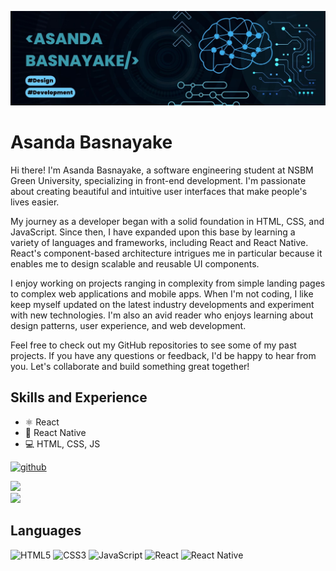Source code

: 
![Design and Development ](https://github.com/Asanda65/Asanda65/blob/main/Blue%20Geometric%20Technology%20LinkedIn%20Banner.jpg)

# Asanda Basnayake

Hi there! I'm Asanda Basnayake, a software engineering student at NSBM Green University, specializing in front-end development. I'm passionate about creating beautiful and intuitive user interfaces that make people's lives easier.

My journey as a developer began with a solid foundation in HTML, CSS, and JavaScript. Since then, I have expanded upon this base by learning a variety of languages and frameworks, including React and React Native. React's component-based architecture intrigues me in particular because it enables me to design scalable and reusable UI components.

I enjoy working on projects ranging in complexity from simple landing pages to complex web applications and mobile apps. When I'm not coding, I like keep myself updated on the latest industry developments and experiment with new technologies. I'm also an avid reader who enjoys learning about design patterns, user experience, and web development.

Feel free to check out my GitHub repositories to see some of my past projects. If you have any questions or feedback, I'd be happy to hear from you. Let's collaborate and build something great together!

## Skills and Experience
- ⚛️ React
- 📱 React Native
- 💻 HTML, CSS, JS


[<img src='https://cdn.jsdelivr.net/npm/simple-icons@3.0.1/icons/github.svg' alt='github' height='40'>](https://github.com/Asanda65)  

<img src="https://github-readme-stats.vercel.app/api?username=Asanda65&show_icons=true&bg_color=00000000"/>
<br>
<img src="https://github-readme-stats.vercel.app/api/top-langs/?username=Asanda65&layout=compact"/>

## Languages
![HTML5](https://img.shields.io/badge/html5-%23E34F26.svg?style=for-the-badge&logo=html5&logoColor=white)
![CSS3](https://img.shields.io/badge/css3-%231572B6.svg?style=for-the-badge&logo=css3&logoColor=white)
![JavaScript](https://img.shields.io/badge/javascript-%23323330.svg?style=for-the-badge&logo=javascript&logoColor=%23F7DF1E)
![React](https://img.shields.io/badge/react-%2320232a.svg?style=for-the-badge&logo=react&logoColor=%2361DAFB)
![React Native](https://img.shields.io/badge/react_native-%2320232a.svg?style=for-the-badge&logo=react&logoColor=%2361DAFB)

=-=-=

EXERCISE AIM:
Write the listing out exactly, apart from its pictures.

TASK OUTPUT:
Source code

: 
![Design and Development ](https://github.com/Asanda65/Asanda65/blob/main/Blue%20Geometric%20Technology%20LinkedIn%20Banner.jpg)

# Asanda Basnayake

Hi there! I'm Asanda Basnayake, a software engineering student at NSBM Green University, specializing in front-end development. I'm passionate about creating beautiful and intuitive user interfaces that make people's lives easier.

My journey as a developer began with a solid foundation in HTML, CSS, and JavaScript. Since then, I have expanded upon this base by learning a variety of languages and frameworks, including React and React Native. React's component-based architecture intrigues me in particular because it enables me to design scalable and reusable UI components.

I enjoy working on projects ranging in complexity from simple landing pages to complex web applications and mobile apps. When I'm not coding, I like keep myself updated on the latest industry developments and experiment with new technologies. I'm also an avid reader who enjoys learning about design patterns, user experience, and web development.

Feel free to check out my GitHub repositories to see some of my past projects. If you have any questions or feedback, I'd be happy to hear from you. Let's collaborate and build something great together!

## Skills and Experience
- ⚛️ React
- 📱 React Native
- 💻 HTML, CSS, JS


[<img src='https://cdn.jsdelivr.net/npm/simple-icons@3.0.1/icons/github.svg' alt='github' height='40'>](https://github.com/Asanda65)  

<img src="https://github-readme-stats.vercel.app/api?username=Asanda65&show_icons=true&bg_color=00000000"/>
<br>
<img src="https://github-readme-stats.vercel.app/api/top-langs/?username=Asanda65&layout=compact"/>

## Languages
![HTML5](https://img.shields.io/badge/html5-%23E34F26.svg?style=for-the-badge&logo=html5&logoColor=white)
![CSS3](https://img.shields.io/badge/css3-%231572B6.svg?style=for-the-badge&logo=css3&logoColor=white)
![JavaScript](https://img.shields.io/badge/javascript-%23323330.svg?style=for-the-badge&logo=javascript&logoColor=%23F7DF1E)
![React](https://img.shields.io/badge/react-%2320232a.svg?style=for-the-badge&logo=react&logoColor=%2361DAFB)
![React Native](https://img.shields.io/badge/react_native-%2320232a.svg?style=for-the-badge&logo=react&logoColor=%2361DAFB)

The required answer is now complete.